After the trip, we stayed in touch via text. I finally told him to call, and he did immediately. I told him if he ever wanted to get to know me, he'd have to visit me in NYC. He bought his tkts that day, and 3 weeks later was in NYC. We totally clicked and laughed the entire weekend he was here. Everything was amazing. He then said, every 2 weeks we will see each other, provided time allowed.

 

2 weeks later...he was back. Another amazing weekend. Even has our photo as his facebook profile pic, and shared our deep dark secrets.

 

Since we're a little older, we also discussed a future and my having a kid with him (if we marry).

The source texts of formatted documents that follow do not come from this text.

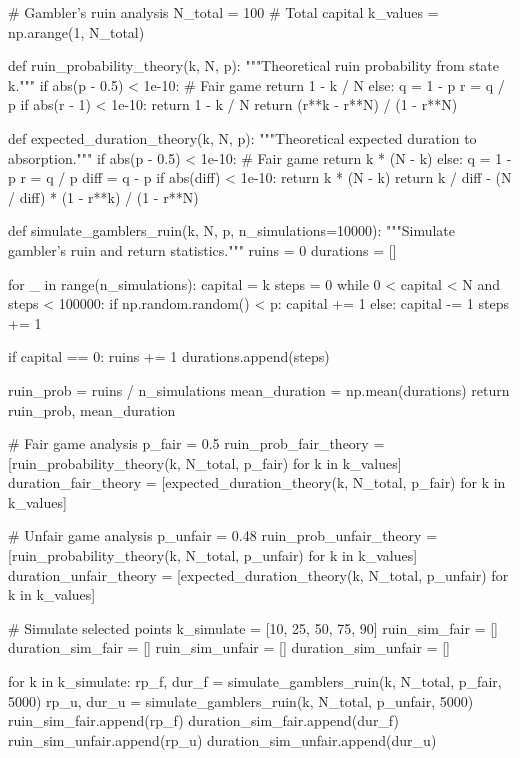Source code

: \documentclass[a4paper, 11pt]{article}
\begin{document}
\begin{pycode}
# Gambler's ruin analysis
N_total = 100  # Total capital
k_values = np.arange(1, N_total)

def ruin_probability_theory(k, N, p):
    """Theoretical ruin probability from state k."""
    if abs(p - 0.5) < 1e-10:  # Fair game
        return 1 - k / N
    else:
        q = 1 - p
        r = q / p
        if abs(r - 1) < 1e-10:
            return 1 - k / N
        return (r**k - r**N) / (1 - r**N)

def expected_duration_theory(k, N, p):
    """Theoretical expected duration to absorption."""
    if abs(p - 0.5) < 1e-10:  # Fair game
        return k * (N - k)
    else:
        q = 1 - p
        r = q / p
        diff = q - p
        if abs(diff) < 1e-10:
            return k * (N - k)
        return k / diff - (N / diff) * (1 - r**k) / (1 - r**N)

def simulate_gamblers_ruin(k, N, p, n_simulations=10000):
    """Simulate gambler's ruin and return statistics."""
    ruins = 0
    durations = []

    for _ in range(n_simulations):
        capital = k
        steps = 0
        while 0 < capital < N and steps < 100000:
            if np.random.random() < p:
                capital += 1
            else:
                capital -= 1
            steps += 1

        if capital == 0:
            ruins += 1
        durations.append(steps)

    ruin_prob = ruins / n_simulations
    mean_duration = np.mean(durations)
    return ruin_prob, mean_duration

# Fair game analysis
p_fair = 0.5
ruin_prob_fair_theory = [ruin_probability_theory(k, N_total, p_fair) for k in k_values]
duration_fair_theory = [expected_duration_theory(k, N_total, p_fair) for k in k_values]

# Unfair game analysis
p_unfair = 0.48
ruin_prob_unfair_theory = [ruin_probability_theory(k, N_total, p_unfair) for k in k_values]
duration_unfair_theory = [expected_duration_theory(k, N_total, p_unfair) for k in k_values]

# Simulate selected points
k_simulate = [10, 25, 50, 75, 90]
ruin_sim_fair = []
duration_sim_fair = []
ruin_sim_unfair = []
duration_sim_unfair = []

for k in k_simulate:
    rp_f, dur_f = simulate_gamblers_ruin(k, N_total, p_fair, 5000)
    rp_u, dur_u = simulate_gamblers_ruin(k, N_total, p_unfair, 5000)
    ruin_sim_fair.append(rp_f)
    duration_sim_fair.append(dur_f)
    ruin_sim_unfair.append(rp_u)
    duration_sim_unfair.append(dur_u)


\end{pycode}
\end{document}
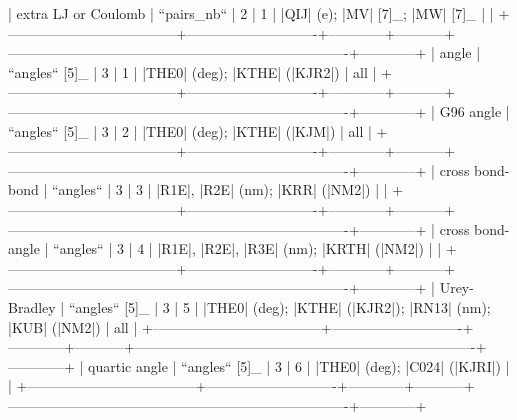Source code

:             | extra LJ or Coulomb                | ``pairs_nb``               | 2          | 1         | |QIJ| (e); |MV| [7]_; |MW| [7]_                                         |            | 
            +------------------------------------+----------------------------+------------+-----------+-------------------------------------------------------------------------+------------+
            | angle                              | ``angles`` [5]_            | 3          | 1         | |THE0| (deg); |KTHE| (|KJR2|)                                           | all        | 
            +------------------------------------+----------------------------+------------+-----------+-------------------------------------------------------------------------+------------+
            | G96 angle                          | ``angles`` [5]_            | 3          | 2         | |THE0| (deg); |KTHE| (|KJM|)                                            | all        | 
            +------------------------------------+----------------------------+------------+-----------+-------------------------------------------------------------------------+------------+
            | cross bond-bond                    | ``angles``                 | 3          | 3         | |R1E|, |R2E| (nm); |KRR| (|NM2|)                                        |            | 
            +------------------------------------+----------------------------+------------+-----------+-------------------------------------------------------------------------+------------+
            | cross bond-angle                   | ``angles``                 | 3          | 4         | |R1E|, |R2E|, |R3E| (nm); |KRTH| (|NM2|)                                |            | 
            +------------------------------------+----------------------------+------------+-----------+-------------------------------------------------------------------------+------------+
            | Urey-Bradley                       | ``angles`` [5]_            | 3          | 5         | |THE0| (deg); |KTHE| (|KJR2|); |RN13| (nm); |KUB| (|NM2|)               | all        |
            +------------------------------------+----------------------------+------------+-----------+-------------------------------------------------------------------------+------------+
            | quartic angle                      | ``angles`` [5]_            | 3          | 6         | |THE0| (deg); |C024| (|KJRI|)                                           |            | 
            +------------------------------------+----------------------------+------------+-----------+-------------------------------------------------------------------------+------------+
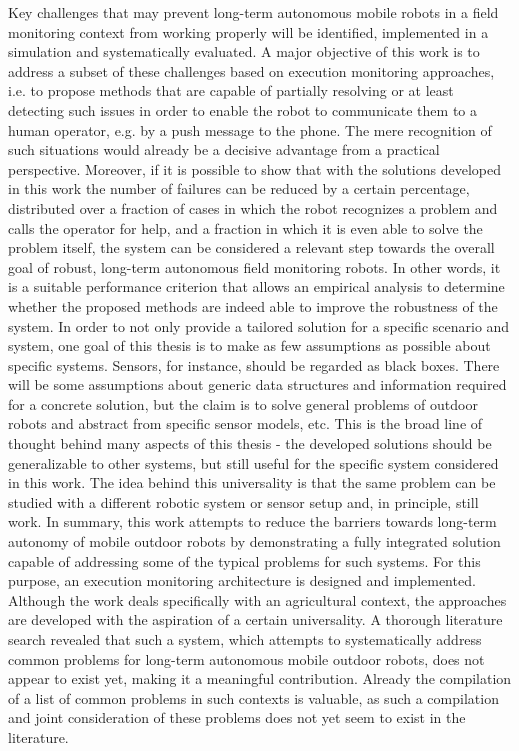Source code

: \documentclass[english, master, utf8]{base/thesis_KBS}
\begin{document}
\noindent
Key challenges that may prevent long-term autonomous mobile robots in a field monitoring context from working properly will be identified, implemented 
in a simulation and systematically evaluated. A major objective of this work is to address a subset of these challenges based on execution monitoring approaches,
i.e. to propose methods that are capable of partially resolving or at least detecting such issues in order to enable the robot to communicate them to a human operator,
e.g. by a push message to the phone. The mere recognition of such situations would already be a decisive advantage from a practical perspective. Moreover, if it is possible
to show that with the solutions developed in this work the number of failures can be reduced by a certain percentage, distributed over a fraction of cases in which the robot 
recognizes a problem and calls the operator for help, and a fraction in which it is even able to solve the problem itself, the system can be considered a relevant step towards 
the overall goal of robust, long-term autonomous field monitoring robots. In other words, it is a suitable performance criterion that allows an empirical analysis to
determine whether the proposed methods are indeed able to improve the robustness of the system. In order to not only provide a tailored solution for a specific scenario and system,
one goal of this thesis is to make as few assumptions as possible about specific systems. Sensors, for instance, should be regarded as black boxes. There will be some assumptions
about generic data structures and information required for a concrete solution, but the claim is to solve general problems of outdoor robots and abstract from specific sensor models,
etc. This is the broad line of thought behind many aspects of this thesis - the developed solutions should be generalizable to other systems, but still useful for the specific
system considered in this work. The idea behind this universality is that the same problem can be studied with a different robotic system or sensor setup and, in principle, still
work. In summary, this work attempts to reduce the barriers towards long-term autonomy of mobile outdoor robots by demonstrating a fully integrated solution capable of
addressing some of the typical problems for such systems. For this purpose, an execution monitoring architecture is designed and implemented. Although the work deals specifically with
an agricultural context, the approaches are developed with the aspiration of a certain universality. A thorough literature search revealed that such a system, which attempts to
systematically address common problems for long-term autonomous mobile outdoor robots, does not appear to exist yet, making it a meaningful contribution. Already the compilation of
a list of common problems in such contexts is valuable, as such a compilation and joint consideration of these problems does not yet seem to exist in the literature.\newline
\end{document}
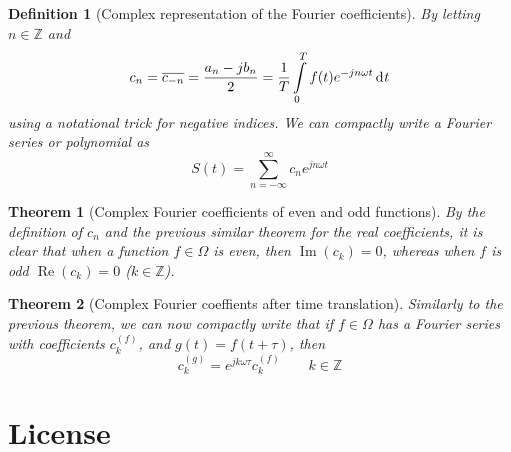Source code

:\documentclass[twocolumn, margin=small]{tex/hsrzf}
\newcommand\Zset{\mathbb{Z}}
\newcommand\conj[1]{\overline{#1}}
\renewcommand\Re{\operatorname{Re}}
\renewcommand\Im{\operatorname{Im}}
\theoremstyle{komfourzf}
\newtheorem{theorem}{Theorem}
\newtheorem{definition}{Definition}
\begin{document}
\begin{definition}[Complex representation of the Fourier coefficients]
  By letting \(n\in\Zset\) and
  \[
    c_n = \conj{c_{-n}} = \frac{a_n - jb_n}{2} = \frac{1}{T}\int\limits_0^T f(t) e^{-jn\omega t} \di{t}
  \]
  using a notational trick for negative indices. We can compactly write a Fourier series or polynomial as
  \[
    S(t) = \sum_{n=-\infty}^\infty c_n e^{jn\omega t}
  \]
\end{definition}

\begin{theorem}[Complex Fourier coefficients of even and odd functions]
  By the definition of \(c_n\) and the previous similar theorem for the real coefficients, it is clear that when a function \(f\in\Omega\) is \emph{even}, then \(\Im(c_k) = 0\), whereas when \(f\) is \emph{odd} \(\Re(c_k) = 0\) (\(k\in\Zset\)).
\end{theorem}

\begin{theorem}[Complex Fourier coeffients after time translation]
  Similarly to the previous theorem, we can now compactly write that if \(f\in\Omega\) has a Fourier series with coefficients \(c_k^{(f)}\), and \(g(t) = f(t + \tau)\), then
  \[
    c_k^{(g)} = e^{jk\omega \tau} c_k^{(f)} \qquad k \in \Zset
  \]
\end{theorem}


\section{License}
\doclicenseThis
\end{document}
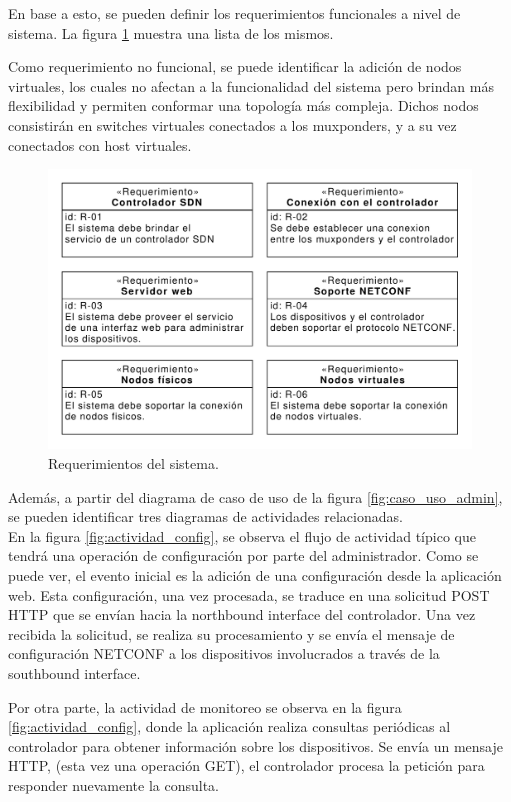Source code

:   En base a esto, se pueden definir los requerimientos funcionales a nivel de sistema. La figura \ref{fig:req_sys} muestra una lista de los mismos. 
  
  Como requerimiento no funcional, se puede identificar la adición de nodos virtuales, los cuales no afectan a la funcionalidad del sistema pero brindan más flexibilidad y permiten conformar una topología más compleja. Dichos nodos consistirán en switches virtuales conectados a los muxponders, y a su vez conectados con host virtuales.

  \begin{figure}[H]
    \centering
    \includegraphics[scale=0.65]{Figures/req_sys.pdf}
    \caption{Requerimientos del sistema.}
    \label{fig:req_sys}
  \end{figure}


  Además, a partir del diagrama de caso de uso de la figura \ref{fig:caso_uso_admin}, se pueden identificar tres diagramas de actividades relacionadas. 
  \\

  En la figura \ref{fig:actividad_config}, se observa el flujo de actividad típico que tendrá una operación de configuración por parte del administrador. Como se puede ver, el evento inicial es la adición de una configuración desde la aplicación web. Esta configuración, una vez procesada, se traduce en una solicitud POST HTTP que se envían hacia la northbound interface del controlador. Una vez recibida la solicitud, se realiza su procesamiento y se envía el mensaje de configuración NETCONF a los dispositivos involucrados a través de la southbound interface.

  Por otra parte, la actividad de monitoreo se observa en la figura \ref{fig:actividad_config}, donde la aplicación realiza consultas periódicas al controlador para obtener información sobre los dispositivos. Se envía un mensaje HTTP, (esta vez una operación GET), el controlador procesa la petición para responder nuevamente la consulta.

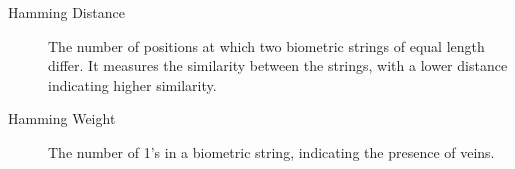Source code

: \begin{description}
    \item[Hamming Distance] \label{def:Hamming Distance} The number of positions at which two biometric strings of equal length differ. It measures the similarity between the strings, with a lower distance indicating higher similarity.

    \item[Hamming Weight] \label{def:Hamming Weight} The number of 1's in a biometric string, indicating the presence of veins.

\end{description}
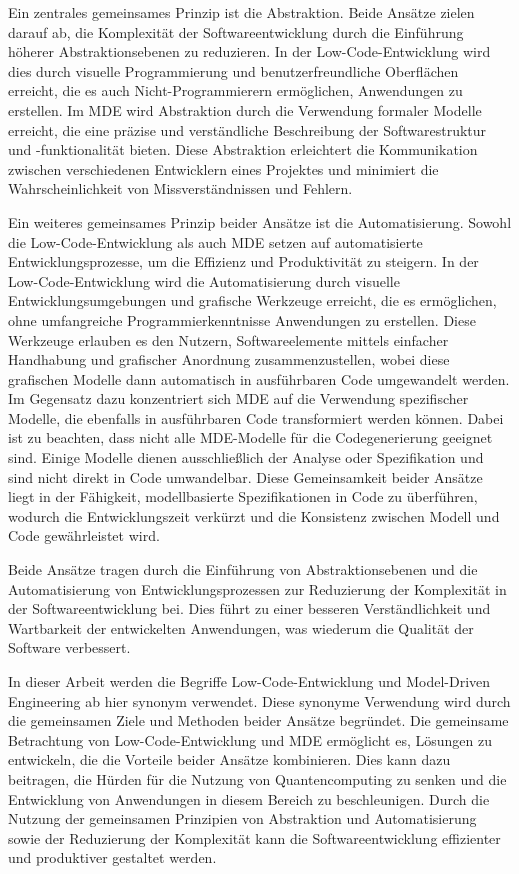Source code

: Ein zentrales gemeinsames Prinzip ist die Abstraktion. Beide Ansätze zielen darauf ab, die Komplexität der Softwareentwicklung 
durch die Einführung höherer Abstraktionsebenen zu reduzieren. In der Low-Code-Entwicklung wird dies durch visuelle Programmierung 
und benutzerfreundliche Oberflächen erreicht, die es auch Nicht-Programmierern ermöglichen, Anwendungen zu erstellen. Im MDE 
wird Abstraktion durch die Verwendung formaler Modelle erreicht, die eine präzise und verständliche Beschreibung der 
Softwarestruktur und -funktionalität bieten. Diese Abstraktion erleichtert die Kommunikation zwischen verschiedenen 
Entwicklern eines Projektes und minimiert die Wahrscheinlichkeit von Missverständnissen und Fehlern.

Ein weiteres gemeinsames Prinzip beider Ansätze ist die Automatisierung. Sowohl die Low-Code-Entwicklung als auch  
MDE setzen auf automatisierte Entwicklungsprozesse, um die Effizienz und Produktivität zu steigern. In der Low-Code-Entwicklung 
wird die Automatisierung durch visuelle Entwicklungsumgebungen und grafische Werkzeuge erreicht, die es ermöglichen, ohne umfangreiche 
Programmierkenntnisse Anwendungen zu erstellen. Diese Werkzeuge erlauben es den Nutzern, Softwareelemente mittels einfacher Handhabung 
und grafischer Anordnung zusammenzustellen, wobei diese grafischen Modelle dann automatisch in ausführbaren Code umgewandelt werden. 
Im Gegensatz dazu konzentriert sich MDE auf die Verwendung spezifischer Modelle, die ebenfalls in ausführbaren Code transformiert werden 
können. Dabei ist zu beachten, dass nicht alle MDE-Modelle für die Codegenerierung geeignet sind. Einige Modelle dienen ausschließlich 
der Analyse oder Spezifikation und sind nicht direkt in Code umwandelbar. Diese Gemeinsamkeit beider Ansätze liegt in der Fähigkeit, 
modellbasierte Spezifikationen in Code zu überführen, wodurch die Entwicklungszeit verkürzt und die Konsistenz zwischen Modell und 
Code gewährleistet wird.

Beide Ansätze tragen durch die Einführung von Abstraktionsebenen und die Automatisierung von Entwicklungsprozessen zur Reduzierung 
der Komplexität in der Softwareentwicklung bei. Dies führt zu einer besseren Verständlichkeit und Wartbarkeit der entwickelten 
Anwendungen, was wiederum die Qualität der Software verbessert.

In dieser Arbeit werden die Begriffe Low-Code-Entwicklung und Model-Driven Engineering ab hier synonym verwendet. Diese synonyme Verwendung 
wird durch die gemeinsamen Ziele und Methoden beider Ansätze begründet. Die gemeinsame Betrachtung von Low-Code-Entwicklung und 
MDE ermöglicht es, Lösungen zu entwickeln, die die Vorteile beider Ansätze kombinieren. Dies kann dazu beitragen, die 
Hürden für die Nutzung von Quantencomputing zu senken und die Entwicklung 
von Anwendungen in diesem Bereich zu beschleunigen. Durch die Nutzung der gemeinsamen Prinzipien von Abstraktion und Automatisierung 
sowie der Reduzierung der Komplexität kann die Softwareentwicklung effizienter und produktiver gestaltet werden.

I told him if we were together in a year, I'd have to move to Chicago, because of his job and his kids. He started tearing up and was so happy (and he's a guy's guy...not emotional). He told me he didn't expect me to move without a ring on the finger. He then said he wants this to work, and us to be only with each other. I've spoken to his kids on the phone (they want me to marry their dad), his family knows about me, he's met my brother. It's been going super well. There is no question that I'm on a pedistal and he's crazy about me, when he's here.

 

Only problem. When he's back in Chicago, he never calls me. Hardly ever. He only txts. A good morning txt, a few "how's the weather" or "How's work going" txts. Never a call. I finally txt and said "please take 5 min to call me." He called me immediately. I told him that if he expected a future and commitment from me, we were going to have to get to know each other. Since it's long distance, the only daily communication is the phone. I want to know about his day, I want to talk about mine...just get to know each other. He said "I'll call every day if you want." I said "I'm not saying every day, just at least a few times a week. We're too old for the txting only thing."

 

This was a week ago. Nothing. No call. Just stupid, txts everyday still. Good morning, how's your day. Is it raining? Not one mention of when he's coming here again. We had loosely discussed this weekend, but he hasn't said a word, and he still hasn't called.

 

Does it sound like this guy just not that into me if he's not calling me and only txt's me everyday...or is there really such thing as guys who hate the phone?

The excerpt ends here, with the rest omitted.